Using NMR, Otvos et al. have reported that gemfibrozil-mediated increase in small HDL particle number was significantly associated with decreased CVD events in a subgroup of VA-HIT (14). In our assessment, only α-3 and preα-3 concentrations increased among small HDL particles which particles have been shown to be positively associated with CVD risk (7-9). These seemingly conflicting results make it difficult to explain the beneficial effects of gemfibrozil on CVD risk by its effects on HDL. Moreover, a ROC curve analysis indicated that neither HDL-C, TG, nor the major HDL subpopulation levels distinguished between subjects with new events and subjects without new events since none of the c-values reached the minimum of 75% for positive threshold effect.

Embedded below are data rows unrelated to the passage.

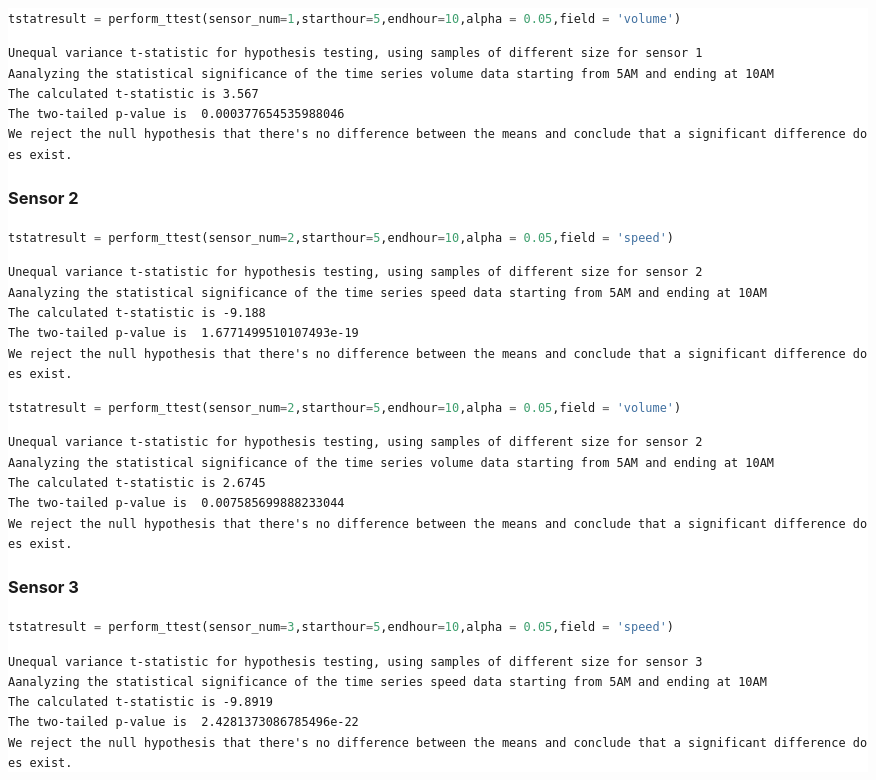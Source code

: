 

```python
tstatresult = perform_ttest(sensor_num=1,starthour=5,endhour=10,alpha = 0.05,field = 'volume')
```

    Unequal variance t-statistic for hypothesis testing, using samples of different size for sensor 1
    Aanalyzing the statistical significance of the time series volume data starting from 5AM and ending at 10AM
    The calculated t-statistic is 3.567
    The two-tailed p-value is  0.000377654535988046
    We reject the null hypothesis that there's no difference between the means and conclude that a significant difference does exist.
    

### Sensor 2


```python
tstatresult = perform_ttest(sensor_num=2,starthour=5,endhour=10,alpha = 0.05,field = 'speed')
```

    Unequal variance t-statistic for hypothesis testing, using samples of different size for sensor 2
    Aanalyzing the statistical significance of the time series speed data starting from 5AM and ending at 10AM
    The calculated t-statistic is -9.188
    The two-tailed p-value is  1.6771499510107493e-19
    We reject the null hypothesis that there's no difference between the means and conclude that a significant difference does exist.
    


```python
tstatresult = perform_ttest(sensor_num=2,starthour=5,endhour=10,alpha = 0.05,field = 'volume')
```

    Unequal variance t-statistic for hypothesis testing, using samples of different size for sensor 2
    Aanalyzing the statistical significance of the time series volume data starting from 5AM and ending at 10AM
    The calculated t-statistic is 2.6745
    The two-tailed p-value is  0.007585699888233044
    We reject the null hypothesis that there's no difference between the means and conclude that a significant difference does exist.
    

### Sensor 3


```python
tstatresult = perform_ttest(sensor_num=3,starthour=5,endhour=10,alpha = 0.05,field = 'speed')
```

    Unequal variance t-statistic for hypothesis testing, using samples of different size for sensor 3
    Aanalyzing the statistical significance of the time series speed data starting from 5AM and ending at 10AM
    The calculated t-statistic is -9.8919
    The two-tailed p-value is  2.4281373086785496e-22
    We reject the null hypothesis that there's no difference between the means and conclude that a significant difference does exist.
    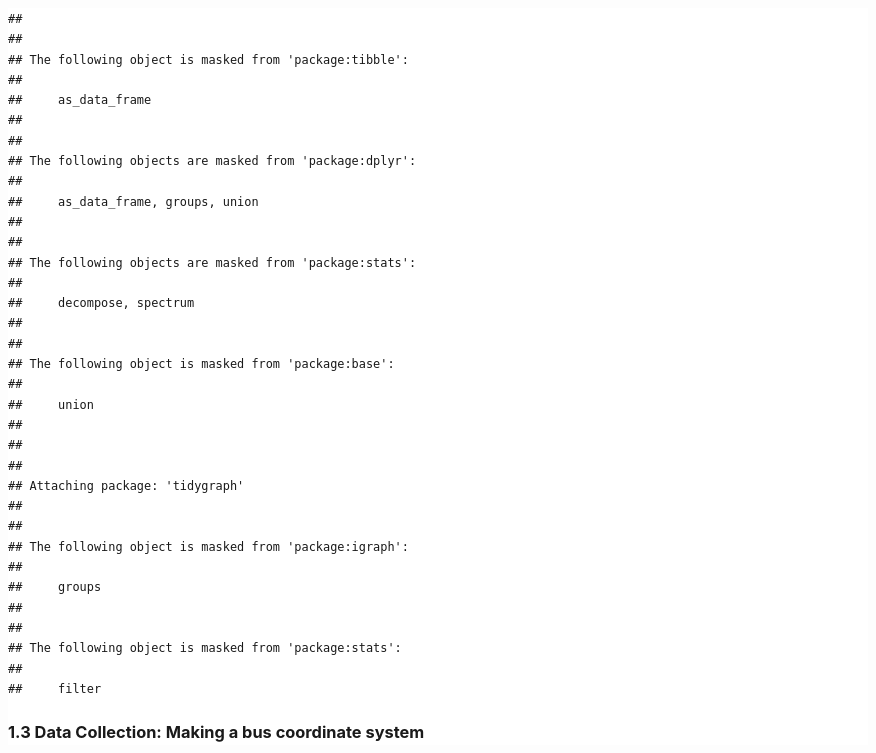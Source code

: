     ## 
    ## 
    ## The following object is masked from 'package:tibble':
    ## 
    ##     as_data_frame
    ## 
    ## 
    ## The following objects are masked from 'package:dplyr':
    ## 
    ##     as_data_frame, groups, union
    ## 
    ## 
    ## The following objects are masked from 'package:stats':
    ## 
    ##     decompose, spectrum
    ## 
    ## 
    ## The following object is masked from 'package:base':
    ## 
    ##     union
    ## 
    ## 
    ## 
    ## Attaching package: 'tidygraph'
    ## 
    ## 
    ## The following object is masked from 'package:igraph':
    ## 
    ##     groups
    ## 
    ## 
    ## The following object is masked from 'package:stats':
    ## 
    ##     filter

### 1.3 Data Collection: Making a bus coordinate system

Our findings suggest that gemfibrozil has a significantly different effect on the HDL-subpopulation profile than do other lipid-modifying drugs we have investigated (statins and nicotinic acid) (19-21). Statins and nicotinic acid significantly decrease preβ-1 levels and significantly increase α-1 and α-2 HDL levels in subjects with CHD resulting in a shift in the HDL subpopulation profile towards normal. In the HDL-Atherosclerosis Treatment Study (HATS), we have documented that the increase in α-1 level were significantly correlated with decrease in coronary artery stenosis (19). We (20, 21) and others (22) have similarly found that statins increase HDL size, or more specifically α-1 concentrations, and suggested that this might be a consequence of a reduction in TG concentrations that could, in turn, decreases of cholesteryl ester transfer protein (CETP) activity (22). Data on subjects treated with a specific CETP inhibitor, clearly support the above statement (23). In contrast, gemfibrozil treatment was associated with decreases in the large (α-1 and α-2) and increases in the small, lipid-poor HDL particles (α-3, preα-3) despite of a 33% reduction in TG, suggesting that a decrease in TG levels is not necessarily accompanied by a decrease in CETP activity and an increase in the concentration of large HDL particles. This assumption is supported by reports on fibrate mechanism indicating that gemfibrozil did not significantly decreased CETP (24).

Based on this and previous studies, we believe that several HDL subpopulations are involved in the development of CVD but probably via different mechanisms. HDL particles may possess several potentially athero-protective properties, not necessarily distributed evenly among the different HDL particles. The most important and experimentally verified athero-protective functions of HDL are: 1) mediating reverse cholesterol transport, 2) inhibiting LDL oxidation, 3) improving endothelial function, and 4) decreasing inflammation in the vessel wall. More studies are needed to elucidate the effects of gemfibrozil on other possibly beneficial changes in HDL function, as fibrates have been shown to act as anti-inflammatory agents by inhibiting the NFκB inflammatory cascade (25), which is the master regulator of production of several pro-inflammatory proteins. PPAR-α -which is upregulated by gemfibrozil- binds to the P65 unit of NFκB and inhibits the translocation of NFκB into the nucleus; therefore NFκB can not activate genes of pro-inflammatory proteins (26). Moreover, fibrates improve coagulation and fibrinolysis (27, 28), increase LDL size in diabetic patients (29), and increase insulin sensitivity by decreasing free fatty acid production by decreasing NF-κB-mediated lipoprotein lipase production.

These data confirm that apoA-I-containing HDL subpopulations are related to CVD risk, but do not support earlier analyses of the same subjects that HDL played a significant role in the gemfibrozil-mediated CVD-risk reduction. It is quite possible that much of the cardiovascular benefits of gemfibrozil are due to the considerable decrease in small dense-LDL (14) concentrations, or a much wider spectrum of effects on metabolic processes that is not reflected by changes in blood lipids and HDL subpopulations, such as decreases in inflammation.

Acknowledgments

This study was supported by the National Institutes of Health/National Heart, Lung, and Blood Institute (HL-64738 PI: Asztalos) and by the VA Cooperative Studies Program of the Department of Veterans Affairs Office of Research and Development, Washington, DC.